To compute the 647 signal normalized to the expression of Vin-STReTCh(-CT) for intracellular force measurements, GFP images were background subtracted using rolling ball background subtraction, and the 647 signal within the cell body was background subtracted using the mean cell exterior value for each image. The background subtracted 647 image was divided by the background subtracted GFP image, and this resultant image was multiplied by a FA mask generated from the GFP signal using the method described above. The mean value within this mask was measured for each cell and reported as the normalized 647 intensity in Figure 4D.

Metrics are normalized to the mean values within FAs for the force-bearing STReTCh condition when applicable to account for potential variations in imaging conditions (e.g. laser power, TIRF angle, etc.) between different experiments.

Statistical analysis

Sample sizes for each experiment and can be found in figure legends. Box plot formatting information can be found in the figure legends for Figures 3 and S2 in the supplemental information and are applicable for subsequent box plots.

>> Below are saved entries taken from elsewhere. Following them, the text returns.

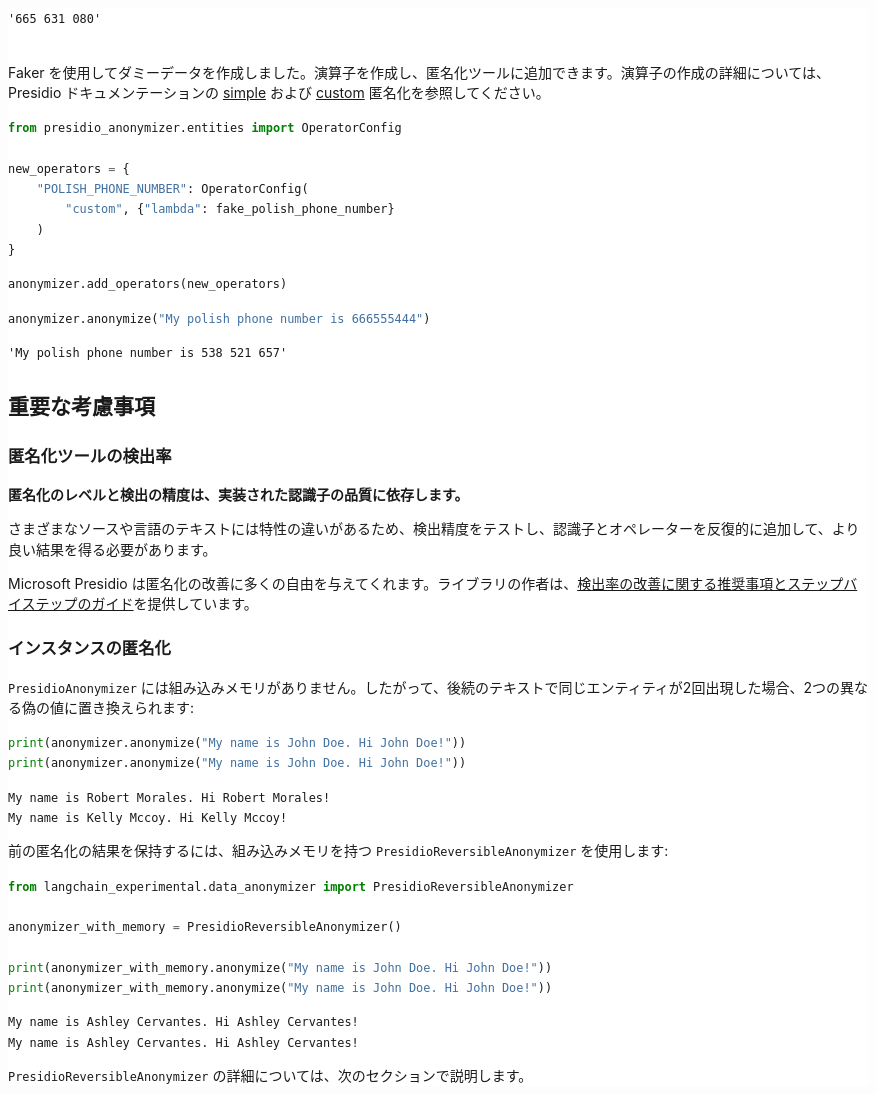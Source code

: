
 ```output
'665 631 080'
```

\
Faker を使用してダミーデータを作成しました。演算子を作成し、匿名化ツールに追加できます。演算子の作成の詳細については、Presidio ドキュメンテーションの [simple](https://microsoft.github.io/presidio/tutorial/10_simple_anonymization/) および [custom](https://microsoft.github.io/presidio/tutorial/11_custom_anonymization/) 匿名化を参照してください。

```python
from presidio_anonymizer.entities import OperatorConfig

new_operators = {
    "POLISH_PHONE_NUMBER": OperatorConfig(
        "custom", {"lambda": fake_polish_phone_number}
    )
}
```

```python
anonymizer.add_operators(new_operators)
```

```python
anonymizer.anonymize("My polish phone number is 666555444")
```

```output
'My polish phone number is 538 521 657'
```

## 重要な考慮事項

### 匿名化ツールの検出率

**匿名化のレベルと検出の精度は、実装された認識子の品質に依存します。**

さまざまなソースや言語のテキストには特性の違いがあるため、検出精度をテストし、認識子とオペレーターを反復的に追加して、より良い結果を得る必要があります。

Microsoft Presidio は匿名化の改善に多くの自由を与えてくれます。ライブラリの作者は、[検出率の改善に関する推奨事項とステップバイステップのガイド](https://github.com/microsoft/presidio/discussions/767#discussion-3567223)を提供しています。

### インスタンスの匿名化

`PresidioAnonymizer` には組み込みメモリがありません。したがって、後続のテキストで同じエンティティが2回出現した場合、2つの異なる偽の値に置き換えられます:

```python
print(anonymizer.anonymize("My name is John Doe. Hi John Doe!"))
print(anonymizer.anonymize("My name is John Doe. Hi John Doe!"))
```

```output
My name is Robert Morales. Hi Robert Morales!
My name is Kelly Mccoy. Hi Kelly Mccoy!
```

前の匿名化の結果を保持するには、組み込みメモリを持つ `PresidioReversibleAnonymizer` を使用します:

```python
from langchain_experimental.data_anonymizer import PresidioReversibleAnonymizer

anonymizer_with_memory = PresidioReversibleAnonymizer()

print(anonymizer_with_memory.anonymize("My name is John Doe. Hi John Doe!"))
print(anonymizer_with_memory.anonymize("My name is John Doe. Hi John Doe!"))
```

```output
My name is Ashley Cervantes. Hi Ashley Cervantes!
My name is Ashley Cervantes. Hi Ashley Cervantes!
```

`PresidioReversibleAnonymizer` の詳細については、次のセクションで説明します。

Significance between experimental conditions was establishing using two-tailed Mann-Whitney tests as described in figure legends.

Published: September 1, 2022

Supporting citation

The following reference appears in the supplemental information: Bogomolovas et al. (2016).

Data and code availability

• •All data reported in this paper will be shared by the lead contact upon request.
• •This paper does not report original code.
• •Any additional information required to reanalyze the data reported in this paper is available from the lead contact upon request.